Unsere freie Entscheidung wäre eine Zumutung          Newsletter

Angefangen hat alles mit einem Museumsbesuch... Ich erinnere mich noch genau wie es damals war, vor etwa 30 Jahren. Uralte Schrumpfköpfe, Embryonen in verschiedenen Stadien des Wachstums und der Renner: eine Peitsche aus Menschenhaut. Und all das wollte ich meinen Kindern zeigen. So etwas kann man ja schließlich nur im Museum sehen. Dann kam die Enttäuschung, denn das alles gibt es gar nicht mehr. Jedenfalls nicht für die Museumsbesucher. Ich habe mich erst gewundert, warum an der Kasse absolut gar nichts los war. Jetzt weiß ich Bescheid.

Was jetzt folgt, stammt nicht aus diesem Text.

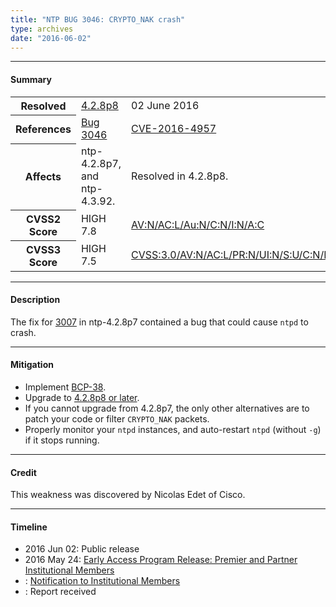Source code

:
 ```yaml
---
title: "NTP BUG 3046: CRYPTO_NAK crash"
type: archives
date: "2016-06-02"
---
```


* * *

#### Summary

<table>
  <tbody>
	<tr>
		<th><b>Resolved</b></th>
		<td><a href="/support/securitynotice/4_2_8p8-release-announcement/">4.2.8p8</a></td>
		<td>02 June 2016</td>
	</tr>
	<tr>
		<th><b>References</b></th>
		<td><a href="https://bugs.ntp.org/show_bug.cgi?id=3046">Bug 3046</a></td>
		<td><a href="https://nvd.nist.gov/vuln/detail/CVE-2016-4957">CVE-2016-4957</a></td>
	</tr>
	<tr>
		<th><b>Affects</b></th>
		<td>ntp-4.2.8p7, and ntp-4.3.92.</td>
		<td>Resolved in 4.2.8p8.</td>
	</tr>
	<tr>
		<th><b>CVSS2 Score</b></th>
		<td>HIGH 7.8</td>
		<td><a href="https://nvd.nist.gov/vuln-metrics/cvss/v2-calculator?calculator&version=2.0&vector=(AV:N/AC:L/Au:N/C:N/I:N/A:C)">AV:N/AC:L/Au:N/C:N/I:N/A:C</a></td>
	</tr>
	<tr>
		<th><b>CVSS3 Score<b></th>
		<td>HIGH 7.5</td>
		<td><a href="https://www.first.org/cvss/calculator/3.0#CVSS:3.0/AV:N/AC:L/PR:N/UI:N/S:U/C:N/I:N/A:H">CVSS:3.0/AV:N/AC:L/PR:N/UI:N/S:U/C:N/I:N/A:H</a></td>
	</tr>	
  </tbody>	
</table>

* * *
    
#### Description 

The fix for [3007](https://bugs.ntp.org/show_bug.cgi?id=3007) in ntp-4.2.8p7 contained a bug that could cause `ntpd` to crash.

* * *
    
#### Mitigation

* Implement [BCP-38](http://www.bcp38.info/index.php/Main_Page).
* Upgrade to [4.2.8p8 or later](/downloads/).
* If you cannot upgrade from 4.2.8p7, the only other alternatives are to patch your code or filter `CRYPTO_NAK` packets.
* Properly monitor your `ntpd` instances, and auto-restart `ntpd` (without `-g`) if it stops running. 

* * *

#### Credit

This weakness was discovered by Nicolas Edet of Cisco.

* * *

#### Timeline

* 2016 Jun 02: Public release
* 2016 May 24: [Early Access Program Release: Premier and Partner Institutional Members](https://www.nwtime.org/membership/benefits/)
* : [Notification to Institutional Members](https://www.nwtime.org/membership/benefits/)
* : Report received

Es stellte sich heraus, dass man "so etwas ja heute gar nicht mehr zeigen kann, das wäre eine Zumutung" und dass "alles, was irgendwie aus "Mensch" hergestellt ist, nicht ausgestellt werden darf. "Ja, stellen Sie sich vor, die Schrumpfköpfe sind mit Gewalt in Verbindung zu bringen, denn diese Menschen sind nicht freiwillig gestorben. Ist das nicht furchtbar?" - "NÖ." - "Und so eine Peitsche aus Menschenhaut, wirklich gruselig!"  - "NÖ, interessant." Und schon hunderte von Jahren alt. Das tut bestimmt heute keinem mehr weh.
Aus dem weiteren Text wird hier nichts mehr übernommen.